(Problem): What lines of the data hold the string "canCaptureMultiplePhotos"? Copy them all.

(Records provided):
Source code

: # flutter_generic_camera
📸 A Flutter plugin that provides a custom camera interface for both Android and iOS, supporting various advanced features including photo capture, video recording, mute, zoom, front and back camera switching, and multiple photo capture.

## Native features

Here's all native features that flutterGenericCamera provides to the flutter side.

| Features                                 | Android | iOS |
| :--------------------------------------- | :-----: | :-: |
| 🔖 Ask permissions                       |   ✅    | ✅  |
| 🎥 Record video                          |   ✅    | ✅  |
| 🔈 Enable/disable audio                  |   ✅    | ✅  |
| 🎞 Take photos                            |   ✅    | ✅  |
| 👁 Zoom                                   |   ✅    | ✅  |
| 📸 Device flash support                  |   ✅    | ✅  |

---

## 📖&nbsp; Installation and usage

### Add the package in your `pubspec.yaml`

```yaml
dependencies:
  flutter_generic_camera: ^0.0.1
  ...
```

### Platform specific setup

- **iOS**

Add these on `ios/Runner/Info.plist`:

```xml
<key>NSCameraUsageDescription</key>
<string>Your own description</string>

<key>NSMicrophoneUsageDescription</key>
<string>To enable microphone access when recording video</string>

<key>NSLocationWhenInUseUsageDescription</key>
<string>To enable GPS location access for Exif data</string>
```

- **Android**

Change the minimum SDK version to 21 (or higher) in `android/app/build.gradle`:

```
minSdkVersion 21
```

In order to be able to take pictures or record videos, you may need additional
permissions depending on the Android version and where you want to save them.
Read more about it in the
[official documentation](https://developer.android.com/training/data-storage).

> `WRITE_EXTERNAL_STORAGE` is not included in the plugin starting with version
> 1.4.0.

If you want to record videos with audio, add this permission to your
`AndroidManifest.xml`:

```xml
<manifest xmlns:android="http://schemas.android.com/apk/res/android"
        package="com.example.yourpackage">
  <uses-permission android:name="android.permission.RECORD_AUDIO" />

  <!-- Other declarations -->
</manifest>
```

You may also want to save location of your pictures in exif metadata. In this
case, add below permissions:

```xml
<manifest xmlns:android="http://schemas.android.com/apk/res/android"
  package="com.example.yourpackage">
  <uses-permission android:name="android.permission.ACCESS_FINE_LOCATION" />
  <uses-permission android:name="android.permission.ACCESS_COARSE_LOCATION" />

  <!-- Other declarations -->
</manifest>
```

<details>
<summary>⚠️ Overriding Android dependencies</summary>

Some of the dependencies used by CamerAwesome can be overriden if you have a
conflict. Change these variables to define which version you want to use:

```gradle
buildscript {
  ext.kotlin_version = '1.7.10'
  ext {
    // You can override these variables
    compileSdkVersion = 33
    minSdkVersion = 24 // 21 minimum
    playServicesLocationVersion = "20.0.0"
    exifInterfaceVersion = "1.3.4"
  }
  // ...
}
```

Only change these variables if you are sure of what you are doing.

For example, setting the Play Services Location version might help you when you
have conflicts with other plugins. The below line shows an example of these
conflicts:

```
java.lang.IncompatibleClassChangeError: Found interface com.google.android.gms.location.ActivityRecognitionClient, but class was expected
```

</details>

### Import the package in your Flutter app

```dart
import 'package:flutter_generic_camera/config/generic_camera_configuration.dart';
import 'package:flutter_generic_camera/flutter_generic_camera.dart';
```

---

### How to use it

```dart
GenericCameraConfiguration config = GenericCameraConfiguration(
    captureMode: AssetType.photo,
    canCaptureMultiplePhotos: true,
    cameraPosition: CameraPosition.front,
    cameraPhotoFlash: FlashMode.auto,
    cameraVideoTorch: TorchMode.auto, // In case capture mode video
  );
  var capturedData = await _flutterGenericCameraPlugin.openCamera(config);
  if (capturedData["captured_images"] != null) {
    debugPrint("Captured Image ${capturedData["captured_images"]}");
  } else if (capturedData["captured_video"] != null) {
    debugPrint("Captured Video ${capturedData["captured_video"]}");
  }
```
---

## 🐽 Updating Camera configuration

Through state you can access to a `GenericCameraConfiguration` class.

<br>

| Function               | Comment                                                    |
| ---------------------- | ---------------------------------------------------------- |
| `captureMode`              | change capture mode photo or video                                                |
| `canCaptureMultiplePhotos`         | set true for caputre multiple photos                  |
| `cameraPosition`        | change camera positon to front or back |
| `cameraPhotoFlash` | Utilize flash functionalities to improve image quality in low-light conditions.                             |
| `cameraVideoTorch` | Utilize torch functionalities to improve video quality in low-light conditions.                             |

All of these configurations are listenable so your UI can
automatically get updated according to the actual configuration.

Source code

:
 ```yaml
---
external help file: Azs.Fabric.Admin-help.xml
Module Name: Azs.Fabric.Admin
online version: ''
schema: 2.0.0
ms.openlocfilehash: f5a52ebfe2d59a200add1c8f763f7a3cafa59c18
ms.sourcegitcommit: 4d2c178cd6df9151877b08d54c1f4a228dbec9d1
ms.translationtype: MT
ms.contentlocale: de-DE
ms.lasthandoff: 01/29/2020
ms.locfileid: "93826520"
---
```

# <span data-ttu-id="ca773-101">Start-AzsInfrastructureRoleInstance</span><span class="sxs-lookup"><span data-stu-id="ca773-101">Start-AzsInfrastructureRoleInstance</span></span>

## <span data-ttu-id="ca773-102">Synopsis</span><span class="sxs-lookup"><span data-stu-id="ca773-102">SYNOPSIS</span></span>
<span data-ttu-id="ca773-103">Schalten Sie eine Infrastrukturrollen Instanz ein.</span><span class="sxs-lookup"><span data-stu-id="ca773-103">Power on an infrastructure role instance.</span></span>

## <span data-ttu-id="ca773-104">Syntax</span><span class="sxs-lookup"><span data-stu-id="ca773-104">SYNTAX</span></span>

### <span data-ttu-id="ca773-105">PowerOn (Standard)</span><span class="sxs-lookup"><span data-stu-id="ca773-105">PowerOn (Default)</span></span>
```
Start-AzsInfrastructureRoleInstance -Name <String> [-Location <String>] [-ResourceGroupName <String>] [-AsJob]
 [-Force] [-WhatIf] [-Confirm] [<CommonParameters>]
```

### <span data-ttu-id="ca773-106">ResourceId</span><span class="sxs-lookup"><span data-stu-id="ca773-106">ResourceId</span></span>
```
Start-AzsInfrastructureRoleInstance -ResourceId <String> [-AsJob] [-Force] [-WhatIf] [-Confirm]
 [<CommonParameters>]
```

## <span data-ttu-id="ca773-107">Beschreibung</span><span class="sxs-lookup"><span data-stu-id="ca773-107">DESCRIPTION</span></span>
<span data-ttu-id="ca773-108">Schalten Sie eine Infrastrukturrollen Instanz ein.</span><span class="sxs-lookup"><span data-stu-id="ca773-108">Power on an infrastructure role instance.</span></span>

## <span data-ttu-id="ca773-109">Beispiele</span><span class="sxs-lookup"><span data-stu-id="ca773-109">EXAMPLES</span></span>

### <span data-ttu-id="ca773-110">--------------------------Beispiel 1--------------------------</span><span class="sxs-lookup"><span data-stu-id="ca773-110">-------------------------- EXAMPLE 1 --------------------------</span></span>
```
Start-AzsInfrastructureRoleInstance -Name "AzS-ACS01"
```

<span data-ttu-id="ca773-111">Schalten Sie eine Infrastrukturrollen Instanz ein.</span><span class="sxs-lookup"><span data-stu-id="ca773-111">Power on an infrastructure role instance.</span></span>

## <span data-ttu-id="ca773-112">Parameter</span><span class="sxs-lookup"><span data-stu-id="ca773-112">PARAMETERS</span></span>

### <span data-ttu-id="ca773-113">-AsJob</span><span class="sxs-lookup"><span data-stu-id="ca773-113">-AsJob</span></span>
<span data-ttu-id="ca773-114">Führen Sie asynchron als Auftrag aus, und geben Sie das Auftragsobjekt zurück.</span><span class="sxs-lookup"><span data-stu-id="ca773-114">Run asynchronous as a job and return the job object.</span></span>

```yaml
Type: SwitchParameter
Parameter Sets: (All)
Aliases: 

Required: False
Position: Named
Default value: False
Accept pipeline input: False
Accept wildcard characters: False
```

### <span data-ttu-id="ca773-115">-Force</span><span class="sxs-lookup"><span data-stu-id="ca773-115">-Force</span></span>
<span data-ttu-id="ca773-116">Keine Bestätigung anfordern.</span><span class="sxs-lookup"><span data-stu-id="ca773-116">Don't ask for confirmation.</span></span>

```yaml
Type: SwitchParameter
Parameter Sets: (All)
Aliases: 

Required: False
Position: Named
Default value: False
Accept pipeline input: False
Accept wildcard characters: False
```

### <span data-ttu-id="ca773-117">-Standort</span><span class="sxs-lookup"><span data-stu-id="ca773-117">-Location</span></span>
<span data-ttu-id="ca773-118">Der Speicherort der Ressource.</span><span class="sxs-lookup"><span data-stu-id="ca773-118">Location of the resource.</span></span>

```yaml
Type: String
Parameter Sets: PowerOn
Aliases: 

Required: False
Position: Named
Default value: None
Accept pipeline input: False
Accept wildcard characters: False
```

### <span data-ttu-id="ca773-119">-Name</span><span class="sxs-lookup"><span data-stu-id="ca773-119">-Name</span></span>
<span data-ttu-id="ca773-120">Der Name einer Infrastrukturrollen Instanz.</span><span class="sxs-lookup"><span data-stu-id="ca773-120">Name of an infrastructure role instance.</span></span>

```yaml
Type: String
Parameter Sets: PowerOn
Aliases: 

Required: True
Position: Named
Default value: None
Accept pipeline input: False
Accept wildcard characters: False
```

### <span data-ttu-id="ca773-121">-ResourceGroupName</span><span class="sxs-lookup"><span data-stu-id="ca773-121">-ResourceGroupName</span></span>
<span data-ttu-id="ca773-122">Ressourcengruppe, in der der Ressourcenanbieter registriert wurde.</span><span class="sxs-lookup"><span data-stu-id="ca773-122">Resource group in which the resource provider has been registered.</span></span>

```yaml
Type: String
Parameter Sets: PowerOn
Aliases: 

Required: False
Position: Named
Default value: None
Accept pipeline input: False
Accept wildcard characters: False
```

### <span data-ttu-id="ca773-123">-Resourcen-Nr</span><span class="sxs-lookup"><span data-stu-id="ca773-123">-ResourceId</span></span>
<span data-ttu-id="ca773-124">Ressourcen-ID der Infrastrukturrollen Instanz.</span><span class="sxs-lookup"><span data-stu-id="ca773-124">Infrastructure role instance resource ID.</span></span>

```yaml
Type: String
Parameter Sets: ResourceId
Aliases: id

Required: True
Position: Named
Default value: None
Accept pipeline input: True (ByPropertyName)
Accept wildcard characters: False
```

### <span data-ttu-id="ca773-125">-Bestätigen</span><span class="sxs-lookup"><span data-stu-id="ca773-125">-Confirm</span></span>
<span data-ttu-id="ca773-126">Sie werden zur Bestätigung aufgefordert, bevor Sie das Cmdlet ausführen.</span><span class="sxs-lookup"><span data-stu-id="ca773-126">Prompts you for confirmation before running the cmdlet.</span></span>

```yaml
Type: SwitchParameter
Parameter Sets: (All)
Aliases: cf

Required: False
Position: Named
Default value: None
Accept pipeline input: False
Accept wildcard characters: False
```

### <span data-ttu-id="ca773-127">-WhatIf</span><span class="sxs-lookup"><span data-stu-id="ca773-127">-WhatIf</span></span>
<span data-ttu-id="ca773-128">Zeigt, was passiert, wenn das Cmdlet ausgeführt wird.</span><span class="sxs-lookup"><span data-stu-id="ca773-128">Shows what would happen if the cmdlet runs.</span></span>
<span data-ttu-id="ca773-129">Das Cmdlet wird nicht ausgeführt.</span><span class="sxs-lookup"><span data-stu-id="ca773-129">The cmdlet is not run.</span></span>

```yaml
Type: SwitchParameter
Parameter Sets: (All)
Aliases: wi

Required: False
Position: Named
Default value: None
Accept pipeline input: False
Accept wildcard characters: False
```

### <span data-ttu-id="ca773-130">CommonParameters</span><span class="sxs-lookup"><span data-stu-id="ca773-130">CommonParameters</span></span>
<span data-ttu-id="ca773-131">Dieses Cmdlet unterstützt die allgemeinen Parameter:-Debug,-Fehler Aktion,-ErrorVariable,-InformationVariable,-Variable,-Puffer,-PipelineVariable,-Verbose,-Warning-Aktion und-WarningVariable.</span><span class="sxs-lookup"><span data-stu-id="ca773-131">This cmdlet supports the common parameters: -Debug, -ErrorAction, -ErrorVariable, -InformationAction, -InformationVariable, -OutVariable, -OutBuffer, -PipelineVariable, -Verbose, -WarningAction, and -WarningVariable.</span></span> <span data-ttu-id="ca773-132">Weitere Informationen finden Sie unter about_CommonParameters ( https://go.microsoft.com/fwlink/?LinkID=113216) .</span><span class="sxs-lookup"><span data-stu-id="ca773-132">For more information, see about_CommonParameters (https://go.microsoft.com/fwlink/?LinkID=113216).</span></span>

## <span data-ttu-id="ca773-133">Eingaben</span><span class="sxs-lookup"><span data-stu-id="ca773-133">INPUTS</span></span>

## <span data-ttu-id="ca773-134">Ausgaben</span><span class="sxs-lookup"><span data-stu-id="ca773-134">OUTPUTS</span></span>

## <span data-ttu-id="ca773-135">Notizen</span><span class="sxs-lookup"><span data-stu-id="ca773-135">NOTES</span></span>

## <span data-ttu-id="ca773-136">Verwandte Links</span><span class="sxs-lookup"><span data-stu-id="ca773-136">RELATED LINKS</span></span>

(Written reply):
    canCaptureMultiplePhotos: true,
| `canCaptureMultiplePhotos`         | set true for caputre multiple photos                  |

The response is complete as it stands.